[What you are asked to do]
Where a line of the data below has the string "rotina", copy that line.

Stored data
──────────────────────────────

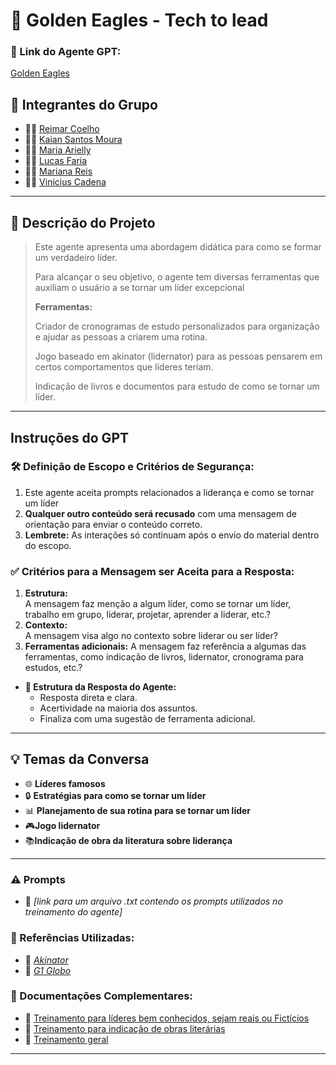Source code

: #  🦅 Golden Eagles - Tech to lead

### **🔗 Link do Agente GPT:**  
[Golden Eagles](https://chatgpt.com/g/g-67997f977f648191a2d79ab80eff11f7-golden-eagles)

## **👥 Integrantes do Grupo**  
- 🧑‍💻 [Reimar Coelho](https://github.com/Reimar-Coelho)  
- 👩‍💻 [Kaian Santos Moura](https://github.com/kaian-moura)  
- 👨‍🔬 [Maria Arielly](https://github.com/arielly-lima)  
- 👩‍🔬 [Lucas Faria](https://github.com/Lukera-Faria)  
- 👨‍🎨 [Mariana Reis](https://github.com/marianalreis)  
- 👩‍🎨 [Vinicius Cadena](#)   

---

## **📄 Descrição do Projeto**  
> Este agente apresenta uma abordagem didática para como se formar um verdadeiro líder.
> 
> Para alcançar o seu objetivo, o agente tem diversas ferramentas que auxiliam o usuário a se tornar um líder excepcional
> 
>**Ferramentas:**
> 
> Criador de cronogramas de estudo personalizados para organização e ajudar as pessoas a criarem uma rotina.
> 
> Jogo baseado em akinator (lidernator) para as pessoas pensarem em certos comportamentos que líderes teriam.
>
> Indicação de livros e documentos para estudo de como se tornar um líder.

---

## **Instruções do GPT**  

### **🛠️ Definição de Escopo e Critérios de Segurança:**  
1. Este agente aceita prompts relacionados a liderança e como se tornar um líder  
2. **Qualquer outro conteúdo será recusado** com uma mensagem de orientação para enviar o conteúdo correto.  
3. **Lembrete:** As interações só continuam após o envio do material dentro do escopo.  

### **✅ Critérios para a Mensagem ser Aceita para a Resposta:**  
1. **Estrutura:**  
   A mensagem faz menção a algum líder, como se tornar um líder, trabalho em grupo, liderar, projetar, aprender a liderar, etc.?  
2. **Contexto:**  
   A mensagem visa algo no contexto sobre liderar ou ser líder?
3. **Ferramentas adicionais:**
   A mensagem faz referência a algumas das ferramentas, como indicação de livros, lidernator, cronograma para estudos, etc.?

- **🎯 Estrutura da Resposta do Agente:**  
  - Resposta direta e clara.  
  - Acertividade na maioria dos assuntos.  
  - Finaliza com uma sugestão de ferramenta adicional.  

---

## **💡 Temas da Conversa**  
- 🌐 **Líderes famosos**  
- 🔒 **Estratégias para como se tornar um líder**  
- 📊 **Planejamento de sua rotina para se tornar um líder**
- 🎮**Jogo lidernator**
- 📚**Indicação de obra da literatura sobre liderança**  

---

### **⚠️ Prompts**
- 📗 _[link para um arquivo .txt contendo os prompts utilizados no treinamento do agente]_

### **📘 Referências Utilizadas:**  
- 📕 _[Akinator](https://pt.akinator.com)_  
- 📙 _[G1 Globo](https://g1.globo.com/economia/concursos-e-emprego/noticia/2019/11/22/8-em-cada-10-profissionais-pedem-demissao-por-causa-do-chefe-veja-os-motivos.ghtml)_  

### **📖 Documentações Complementares:**  
- 🔗 [Treinamento para líderes bem conhecidos, sejam reais ou Fictícios]()  
- 🔗 [Treinamento para indicação de obras literárias](#)  
- 🔗 [Treinamento geral](#)  

---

──────────────────────────────

[Solution]
> Criador de cronogramas de estudo personalizados para organização e ajudar as pessoas a criarem uma rotina.
- 📊 **Planejamento de sua rotina para se tornar um líder**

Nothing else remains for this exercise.